- WORK INSTRUCTIONS -
Find every line below with the word "сгрупировать" in it, and copy each one.

- RECORDS FOR PROCESSING -
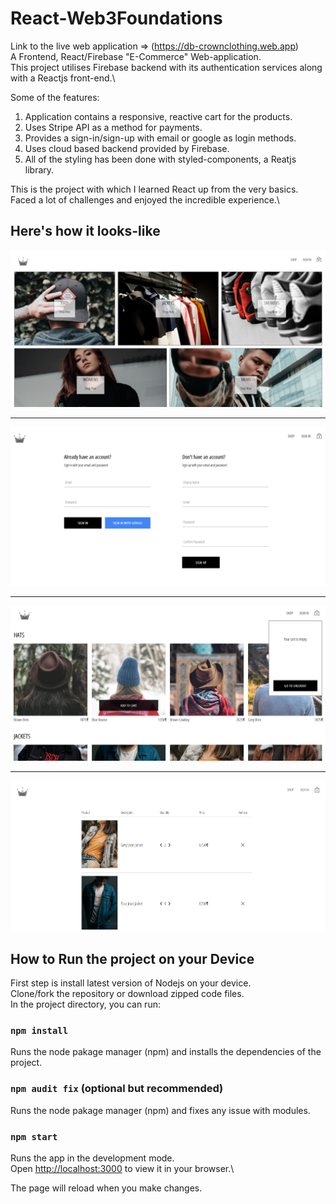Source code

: # React-Web3Foundations

Link to the live web application => (https://db-crownclothing.web.app) \
A Frontend, React/Firebase "E-Commerce" Web-application.\
This project utilises Firebase backend with its authentication services along with a Reactjs front-end.\

Some of the features:

1. Application contains a responsive, reactive cart for the products.
2. Uses Stripe API as a method for payments.
3. Provides a sign-in/sign-up with email or google as login methods.
4. Uses cloud based backend provided by Firebase.
5. All of the styling has been done with styled-components, a Reatjs library.

This is the project with which I learned React up from the very basics. Faced a lot of challenges and enjoyed the incredible experience.\

## Here's how it looks-like

<img src='Preview/image-1.png' />
<hr/>
<img src='Preview/image-2.png' />
<hr/>
<img src='Preview/image-3.png' />
<hr/>
<img src='Preview/image-4.png' />

<!-- ## Here are some of the Clips



<hr/>

-->

## How to Run the project on your Device

First step is install latest version of Nodejs on your device.\
Clone/fork the repository or download zipped code files.\
In the project directory, you can run:

### `npm install`

Runs the node pakage manager (npm) and installs the dependencies of the project.

### `npm audit fix` (optional but recommended)

Runs the node pakage manager (npm) and fixes any issue with modules.

### `npm start`

Runs the app in the development mode.\
Open [http://localhost:3000](http://localhost:3000) to view it in your browser.\

The page will reload when you make changes.
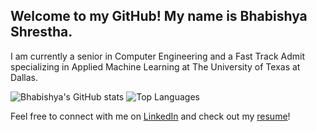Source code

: ## Welcome to my GitHub! My name is Bhabishya Shrestha.

I am currently a senior in Computer Engineering and a Fast Track Admit specializing in Applied Machine Learning at The University of Texas at Dallas.
   
![Bhabishya's GitHub stats](https://github-readme-stats-bhabishya-shresthas-projects.vercel.app/api?username=bhabishya-shrestha&show_icons=true&theme=dark&show=reviews,prs_merged,prs_merged_percentagem&count_private=true&hide=stars,issues)    ![Top Languages](https://github-readme-stats-bhabishya-shresthas-projects.vercel.app/api/top-langs/?username=bhabishya-shrestha&layout=donut&size_weight=0.5&count_weight=0.5&theme=dark&count_private=true)

Feel free to connect with me on [LinkedIn](https://www.linkedin.com/in/shrestha-bhabishya/) and check out my [resume](https://www.linkedin.com/in/shrestha-bhabishya/overlay/1705616787704/single-media-viewer/?profileId=ACoAADTuBEMB8XPGOdGrJHJKxsgnheNFTH0mxlA)!



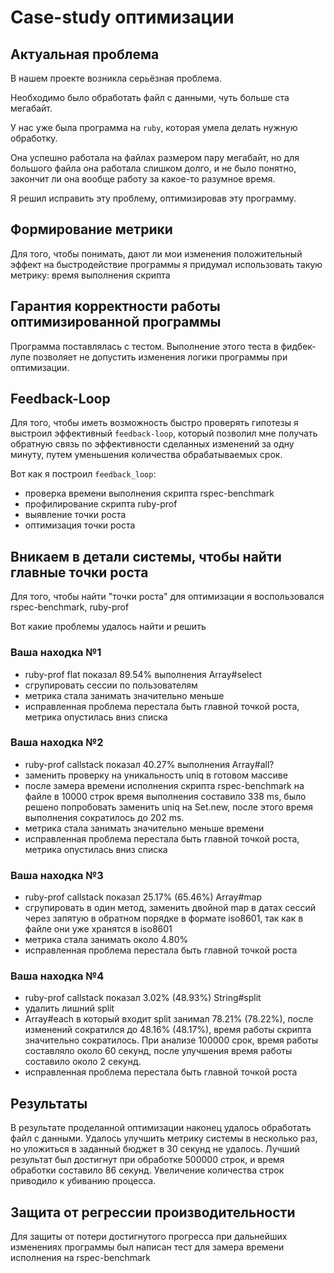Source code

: # Case-study оптимизации

## Актуальная проблема
В нашем проекте возникла серьёзная проблема.

Необходимо было обработать файл с данными, чуть больше ста мегабайт.

У нас уже была программа на `ruby`, которая умела делать нужную обработку.

Она успешно работала на файлах размером пару мегабайт, но для большого файла она работала слишком долго, и не было понятно, закончит ли она вообще работу за какое-то разумное время.

Я решил исправить эту проблему, оптимизировав эту программу.

## Формирование метрики
Для того, чтобы понимать, дают ли мои изменения положительный эффект на быстродействие программы я придумал использовать такую метрику: время выполнения скрипта

## Гарантия корректности работы оптимизированной программы
Программа поставлялась с тестом. Выполнение этого теста в фидбек-лупе позволяет не допустить изменения логики программы при оптимизации.

## Feedback-Loop
Для того, чтобы иметь возможность быстро проверять гипотезы я выстроил эффективный `feedback-loop`, который позволил мне получать обратную связь по эффективности сделанных изменений за одну минуту, путем уменьшения количества обрабатываемых срок.

Вот как я построил `feedback_loop`: 
- проверка времени выполнения скрипта rspec-benchmark
- профилирование скрипта ruby-prof
- выявление точки роста
- оптимизация точки роста

## Вникаем в детали системы, чтобы найти главные точки роста
Для того, чтобы найти "точки роста" для оптимизации я воспользовался rspec-benchmark, ruby-prof

Вот какие проблемы удалось найти и решить

### Ваша находка №1
- ruby-prof flat показал 89.54% выполнения Array#select
- сгрупировать сессии по пользователям
- метрика стала занимать значительно меньше
- исправленная проблема перестала быть главной точкой роста, метрика опустилась вниз списка

### Ваша находка №2
- ruby-prof callstack показал 40.27% выполнения Array#all?
- заменить проверку на уникальность uniq в готовом массиве
- после замера времени исполнения скрипта rspec-benchmark на файле в 10000 строк время выполнения составило 338 ms, было решено попробовать заменить uniq на Set.new, после этого время выполнения сократилось до 202 ms.
- метрика стала занимать значительно меньше времени
- исправленная проблема перестала быть главной точкой роста, метрика опустилась вниз списка

### Ваша находка №3
- ruby-prof callstack показал 25.17% (65.46%) Array#map
- сгрупировать в один метод, заменить двойной map в датах сессий через запятую в обратном порядке в формате iso8601, так как в файле они уже хранятся в iso8601
- метрика стала занимать около 4.80%
- исправленная проблема перестала быть главной точкой роста

### Ваша находка №4
- ruby-prof callstack показал 3.02% (48.93%) String#split
- удалить лишний split
- Array#each в который входит split занимал 78.21% (78.22%), после изменений сократился до 48.16% (48.17%), время работы скрипта значительно сократилось. При анализе 100000 срок, время работы составляло около 60 секунд, после улучшения время работы составило около 2 секунд.
- исправленная проблема перестала быть главной точкой роста

## Результаты
В результате проделанной оптимизации наконец удалось обработать файл с данными.
Удалось улучшить метрику системы в несколько раз, но уложиться в заданный бюджет в 30 секунд не удалось. Лучший результат был достигнут при обработке 500000 строк, и время обработки составило 86 секунд. Увеличение количества строк приводило к убиванию процесса.

## Защита от регрессии производительности
Для защиты от потери достигнутого прогресса при дальнейших изменениях программы был написан тест для замера времени исполнения на rspec-benchmark

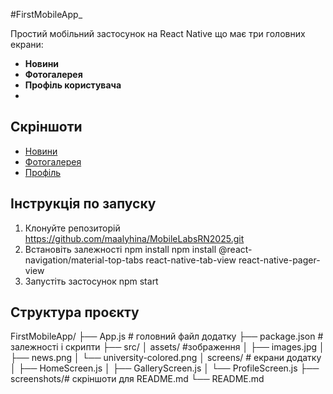 #FirstMobileApp_

Простий мобільний застосунок на React Native що має три головних екрани:
- **Новини**
- **Фотогалерея**
- **Профіль користувача**
- 
## Скріншоти

- [Новини](./screenshots/photo_2025-05-25_00-01-47.jpg)
- [Фотогалерея](./screenshots/photo_2025-05-25_00-00-56.jpg)
- [Профіль](./screenshots/photo_2025-05-25_00-00-56(2).jpg)

## Інструкція по запуску

1. Клонуйте репозиторій
   https://github.com/maalyhina/MobileLabsRN2025.git
2. Встановіть залежності
   npm install
   npm install @react-navigation/material-top-tabs react-native-tab-view react-native-pager-view
3. Запустіть застосунок
   npm start

## Структура проєкту

FirstMobileApp/
├── App.js # головний файл додатку
├── package.json # залежності і скрипти
├── src/
│         assets/ #зображення
│       ├── images.jpg
│       ├── news.png
│       └── university-colored.png
│       screens/ # екрани додатку
│       ├── HomeScreen.js
│       ├── GalleryScreen.js
│       └── ProfileScreen.js
├── screenshots/# скріншоти для README.md
└── README.md 


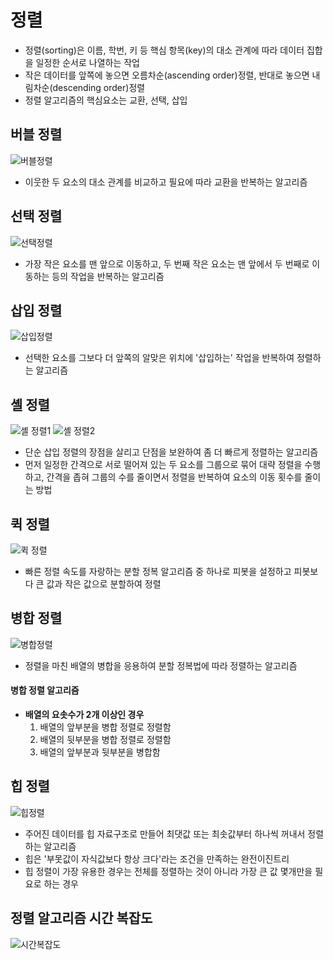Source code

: # 정렬
- 정렬(sorting)은 이름, 학번, 키 등 핵심 항목(key)의 대소 관계에 따라 데이터 집합을 일정한 순서로 나열하는 작업
- 작은 데이터를 앞쪽에 놓으면 오름차순(ascending order)정렬, 반대로 놓으면 내림차순(descending order)정렬
- 정렬 알고리즘의 핵심요소는 교환, 선택, 삽입


## 버블 정렬
![버블정렬](https://github.com/mkyoung24/Algorithm/assets/103173521/6c47c653-919b-4011-b7fb-fee52b30e9ba)
- 이웃한 두 요소의 대소 관계를 비교하고 필요에 따라 교환을 반복하는 알고리즘


## 선택 정렬
![선택정렬](https://github.com/mkyoung24/Algorithm/assets/103173521/6a6e884b-aead-4269-9661-543453e9305c)
- 가장 작은 요소를 맨 앞으로 이동하고, 두 번째 작은 요소는 맨 앞에서 두 번째로 이동하는 등의 작업을 반복하는 알고리즘


## 삽입 정렬
![삽입정렬](https://github.com/mkyoung24/Algorithm/assets/103173521/5bdc2967-72ee-41bc-b5a1-cbbc711d8e6c)
- 선택한 요소를 그보다 더 앞쪽의 알맞은 위치에 '삽입하는' 작업을 반복하여 정렬하는 알고리즘


## 셸 정렬
![셸 정렬1](https://github.com/mkyoung24/Algorithm/assets/103173521/947b45f0-b219-46f4-b200-606f4cf80155)
![셸 정렬2](https://github.com/mkyoung24/Algorithm/assets/103173521/1c5e0524-489a-4b87-9a05-e540bcff5339)
- 단순 삽입 정렬의 장점을 살리고 단점을 보완하여 좀 더 빠르게 정렬하는 알고리즘
- 먼저 일정한 간격으로 서로 떨어져 있는 두 요소를 그룹으로 묶어 대략 정렬을 수행하고, 간격을 좁혀 그룹의 수를 줄이면서 정렬을 반복하여 요소의 이동 횟수를 줄이는 방법

## 퀵 정렬
![퀵 정렬](https://github.com/mkyoung24/Algorithm/assets/103173521/3a90a5ee-40f3-46f9-88a5-aae3b53ff526)
- 빠른 정렬 속도를 자랑하는 분할 정복 알고리즘 중 하나로 피봇을 설정하고 피봇보다 큰 값과 작은 값으로 분할하여 정렬


## 병합 정렬
![병합정렬](https://github.com/mkyoung24/Algorithm/assets/103173521/0bd7c0cd-3fee-43d3-bb05-cb1285926910)
- 정렬을 마친 배열의 병합을 응용하여 분할 정복법에 따라 정렬하는 알고리즘

#### 병합 정렬 알고리즘
- **배열의 요솟수가 2개 이상인 경우**
  1. 배열의 앞부분을 병합 정렬로 정렬함
  2. 배열의 뒷부분을 병합 정렬로 정렬함
  3. 배열의 앞부분과 뒷부분을 병합함


## 힙 정렬
![힙정렬](https://github.com/mkyoung24/Algorithm/assets/103173521/0392d88b-8d3f-496f-bb04-b87cfeac52e0)
- 주어진 데이터를 힙 자료구조로 만들어 최댓값 또는 최솟값부터 하나씩 꺼내서 정렬하는 알고리즘
- 힙은 '부못값이 자식값보다 항상 크다'라는 조건을 만족하는 완전이진트리
- 힙 정렬이 가장 유용한 경우는 전체를 정렬하는 것이 아니라 가장 큰 값 몇개만을 필요로 하는 경우


## 정렬 알고리즘 시간 복잡도
![시간복잡도](https://github.com/mkyoung24/Algorithm/assets/103173521/38f9e7eb-f9f7-4b7f-a078-5c7d4b734a9a)
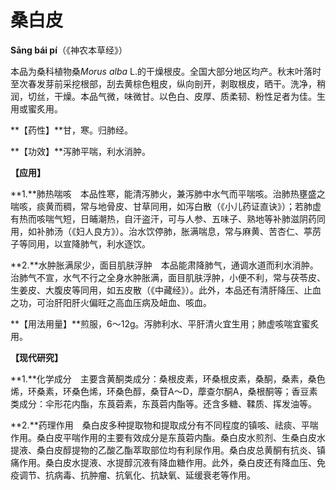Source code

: # 桑白皮

**Sāng bái pí**（《神农本草经》）

本品为桑科植物桑*Morus alba* L.的干燥根皮。全国大部分地区均产。秋末叶落时至次春发芽前采挖根部，刮去黄棕色粗皮，纵向剖开，剥取根皮，晒干。洗净，稍润，切丝，干燥。本品气微，味微甘。以色白、皮厚、质柔韧、粉性足者为佳。生用或蜜炙用。

**【药性】**甘，寒。归肺经。

**【功效】**泻肺平喘，利水消肿。

**【应用】**

**1.**肺热喘咳　本品性寒，能清泻肺火，兼泻肺中水气而平喘咳。治肺热壅盛之喘咳，痰黄而稠，常与地骨皮、甘草同用，如泻白散（《小儿药证直诀》）；若肺虚有热而咳喘气短，日晡潮热，自汗盗汗，可与人参、五味子、熟地等补肺滋阴药同用，如补肺汤（《妇人良方》）。治水饮停肺，胀满喘息，常与麻黄、苦杏仁、葶苈子等同用，以宣降肺气，利水逐饮。

**2.**水肿胀满尿少，面目肌肤浮肿　本品能肃降肺气，通调水道而利水消肿。治肺气不宣，水气不行之全身水肿胀满，面目肌肤浮肿，小便不利，常与茯苓皮、生姜皮、大腹皮等同用，如五皮散（《中藏经》）。此外，本品还有清肝降压、止血之功，可治肝阳肝火偏旺之高血压病及衄血、咳血。

**【用法用量】**煎服，6～12g。泻肺利水、平肝清火宜生用；肺虚咳喘宜蜜炙用。

**【现代研究】**

**1.**化学成分　主要含黄酮类成分：桑根皮素，环桑根皮素，桑酮，桑素，桑色烯，环桑素，环桑色烯，环桑色醇，桑苷A～D，藦查尔酮A，桑根酮等；香豆素类成分：伞形花内酯，东莨菪素，东莨菪内酯等。还含多糖、鞣质、挥发油等。

**2.**药理作用　桑白皮多种提取物和提取成分有不同程度的镇咳、祛痰、平喘作用。桑白皮平喘作用的主要有效成分是东莨菪内酯。桑白皮水煎剂、生桑白皮水提液、桑白皮醇提物的乙酸乙酯萃取部位均有利尿作用。桑白皮总黄酮有抗炎、镇痛作用。桑白皮水提液、水提醇沉液有降血糖作用。此外，桑白皮还有降血压、免疫调节、抗病毒、抗肿瘤、抗氧化、抗缺氧、延缓衰老等作用。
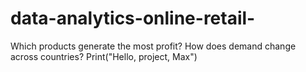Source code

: # data-analytics-online-retail-
Which products generate the most profit? How does demand change across countries?
Print("Hello, project, Max")
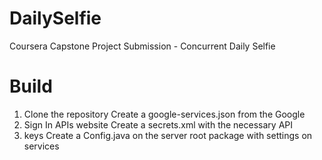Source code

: # DailySelfie
Coursera Capstone Project Submission - Concurrent Daily Selfie

# Build

 1. Clone the repository Create a google-services.json from the Google
 2. Sign In APIs website Create a secrets.xml with the necessary API
 3. keys Create a Config.java on the server root package with settings on services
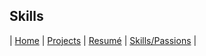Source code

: ## Skills

| [Home](index.md) | [Projects](projects.md) | [Resumé](resume.md) | [Skills/Passions](skills.md) |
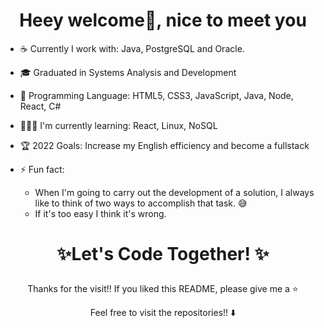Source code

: <h1 align="center">Heey welcome👋, nice to meet you</h1>


- ☕ Currently I work with: Java, PostgreSQL and Oracle.
- 🎓 Graduated in Systems Analysis and Development
- 🚀 Programming Language: HTML5, CSS3, JavaScript, Java, Node, React, C#
- 👨🏻‍💻 I'm currently learning: React, Linux, NoSQL
- 🏆️ 2022 Goals: Increase my English efficiency and become a fullstack
- ⚡ Fun fact:

    - When I'm going to carry out the development of a solution, I always like to think of two ways to accomplish that task. 😅
    - If it's too easy I think it's wrong.


# <p align="center"> ✨Let's Code Together! ✨
<p align="center"> Thanks for the visit!! If you liked this README, please give me a ⭐️

<p align="center"> Feel free to visit the repositories!! ⬇️

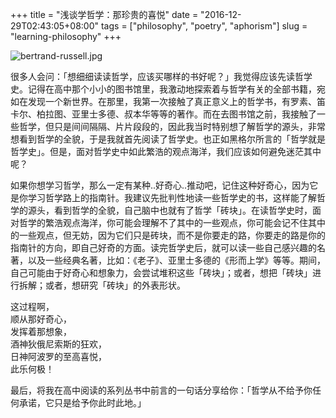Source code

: +++
title = "浅谈学哲学：那珍贵的喜悦"
date = "2016-12-29T02:43:05+08:00"
tags = ["philosophy", "poetry", "aphorism"]
slug = "learning-philosophy"
+++

![bertrand-russell.jpg](/images/bertrand-russell.jpg "世纪智者罗素")

很多人会问：「想细细读读哲学，应该买哪样的书好呢？」我觉得应该先读哲学史。记得在高中那个小小的图书馆里，我激动地探索着与哲学有关的全部书籍，宛如在发现一个新世界。在那里，我第一次接触了真正意义上的哲学书，有罗素、笛卡尔、柏拉图、亚里士多德、叔本华等等的著作。而在去图书馆之前，我接触了一些哲学，但只是间间隔隔、片片段段的，因此我当时特别想了解哲学的源头，非常想看到哲学的全貌，于是我就首先阅读了哲学史。也正如黑格尔所言的「哲学就是哲学史」。但是，面对哲学史中如此繁浩的观点海洋，我们应该如何避免迷茫其中呢？

如果你想学习哲学，那么一定有某种..好奇心..推动吧，记住这种好奇心，因为它是你学习哲学路上的指南针。我建议先批判性地读一些哲学史的书，这样能了解哲学的源头，看到哲学的全貌，自己脑中也就有了哲学「砖块」。在读哲学史时，面对哲学的繁浩观点海洋，你可能会理解不了其中的一些观点，你可能会记不住其中的一些观点，但无妨，因为它们只是砖块，而不是你要走的路，你要走的路是你的指南针的方向，即自己好奇的方面。读完哲学史后，就可以读一些自己感兴趣的名著，以及一些经典名著，比如：《老子》、亚里士多德的《形而上学》等等。期间，自己可能由于好奇心和想象力，会尝试堆积这些「砖块」；或者，想把「砖块」进行拆解；或者，想研究「砖块」的外表形状。

这过程啊，  
顺从那好奇心，  
发挥着那想象，  
酒神狄俄尼索斯的狂欢，  
日神阿波罗的至高喜悦，  
此乐何极！

最后，将我在高中阅读的系列丛书中前言的一句话分享给你：「哲学从不给予你任何承诺，它只是给予你此时此地。」
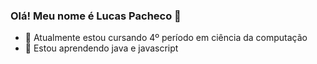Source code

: ### Olá! Meu nome é Lucas Pacheco 👋

- 🔭 Atualmente estou cursando 4º período em ciência da computação
- 🌱 Estou aprendendo java e javascript
<!-- <div align=center>
  <a href="https://github.com/CordeiroLucas">
  <img height="180em" src="https://github-readme-stats.vercel.app/api?username=cordeirolucas&show_icons=true&theme=dark&include_all_commits=true&count_private=true">
  <img height="180em" src="https://github-readme-stats.vercel.app/api/top-langs/?username=cordeirolucas&layout=compact&theme=dark&langs_count=8"> 
</div>
   -->
<!-- <div style="display: inline_block"><br>
  <img align="center" alt="Lucas-Python" height="30" width="40" src="https://raw.githubusercontent.com/devicons/devicon/master/icons/python/python-original.svg">
  <img align="center" alt="Lucas-C" height="30" width="40" src="https://cdn.jsdelivr.net/gh/devicons/devicon/icons/c/c-original.svg">
  <img align="center" alt="Lucas-Haskell" height="30" width="40" src="https://cdn.jsdelivr.net/gh/devicons/devicon/icons/haskell/haskell-original.svg">
  <img align="center" alt="Lucas-HTML" height="30" width="40" src="https://raw.githubusercontent.com/devicons/devicon/master/icons/html5/html5-original.svg">
  <img align="center" alt="Lucas-CSS" height="30" width="40" src="https://raw.githubusercontent.com/devicons/devicon/master/icons/css3/css3-original.svg">
  <img align="center" alt="Lucas-Js" height="30" width="40" src="https://raw.githubusercontent.com/devicons/devicon/master/icons/javascript/javascript-plain.svg">
  <img align="center" alt="Lucas-Java" height="30" width="40" src="https://cdn.jsdelivr.net/gh/devicons/devicon/icons/java/java-original.svg" />

</div> -->
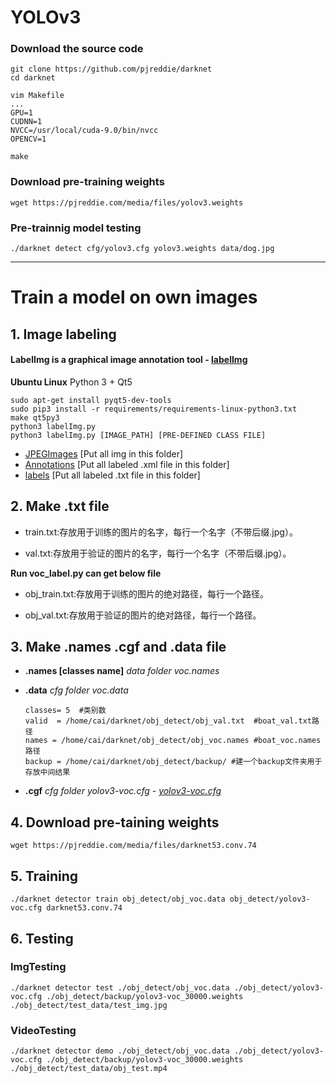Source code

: # YOLOv3
### Download the source code
    git clone https://github.com/pjreddie/darknet
    cd darknet
    
    vim Makefile
    ...
    GPU=1
    CUDNN=1
    NVCC=/usr/local/cuda-9.0/bin/nvcc
    OPENCV=1
    
    make
### Download pre-training weights
    wget https://pjreddie.com/media/files/yolov3.weights
### Pre-trainnig model testing
    ./darknet detect cfg/yolov3.cfg yolov3.weights data/dog.jpg
    
***
# Train a model on own images
## 1. Image labeling 
#### LabelImg is a graphical image annotation tool - [labelImg](https://github.com/tzutalin/labelImg)
__Ubuntu Linux__
Python 3 + Qt5   
    
    sudo apt-get install pyqt5-dev-tools
    sudo pip3 install -r requirements/requirements-linux-python3.txt
    make qt5py3
    python3 labelImg.py
    python3 labelImg.py [IMAGE_PATH] [PRE-DEFINED CLASS FILE]

* [JPEGImages](https://github.com/yehengchen/ObjectDetection/tree/master/OneStage/yolo/yolov3/JPEGImages) [Put all img in this folder]
* [Annotations](https://github.com/yehengchen/ObjectDetection/tree/master/OneStage/yolo/yolov3/Annotations) [Put all labeled .xml file in this folder]
* [labels](https://github.com/yehengchen/ObjectDetection/tree/master/OneStage/yolo/yolov3/labels) [Put all labeled .txt file in this folder]

## 2. Make .txt file

* train.txt:存放用于训练的图片的名字，每行一个名字（不带后缀.jpg）。

* val.txt:存放用于验证的图片的名字，每行一个名字（不带后缀.jpg）。

__Run voc_label.py can get below file__

* obj_train.txt:存放用于训练的图片的绝对路径，每行一个路径。

* obj_val.txt:存放用于验证的图片的绝对路径，每行一个路径。

## 3. Make .names .cgf and .data file 
* __.names [classes name]__
*data folder voc.names*
* __.data__ 
*cfg folder voc.data*
     
      classes= 5  #类别数
      valid  = /home/cai/darknet/obj_detect/obj_val.txt  #boat_val.txt路径
      names = /home/cai/darknet/obj_detect/obj_voc.names #boat_voc.names路径
      backup = /home/cai/darknet/obj_detect/backup/ #建一个backup文件夹用于存放中间结果
 * __.cgf__
 *cfg folder yolov3-voc.cfg - [yolov3-voc.cfg](https://github.com/yehengchen/ObjectDetection/blob/master/OneStage/yolo/yolov3/yolov3-voc.cfg)*

## 4. Download pre-taining weights
    wget https://pjreddie.com/media/files/darknet53.conv.74
## 5. Training
    ./darknet detector train obj_detect/obj_voc.data obj_detect/yolov3-voc.cfg darknet53.conv.74 
## 6. Testing
### ImgTesting
    ./darknet detector test ./obj_detect/obj_voc.data ./obj_detect/yolov3-voc.cfg ./obj_detect/backup/yolov3-voc_30000.weights ./obj_detect/test_data/test_img.jpg
### VideoTesting
    ./darknet detector demo ./obj_detect/obj_voc.data ./obj_detect/yolov3-voc.cfg ./obj_detect/backup/yolov3-voc_30000.weights ./obj_detect/test_data/obj_test.mp4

- RESPONSE TO THE EXERCISE -
- сгрупировать сессии по пользователям
- сгрупировать в один метод, заменить двойной map в датах сессий через запятую в обратном порядке в формате iso8601, так как в файле они уже хранятся в iso8601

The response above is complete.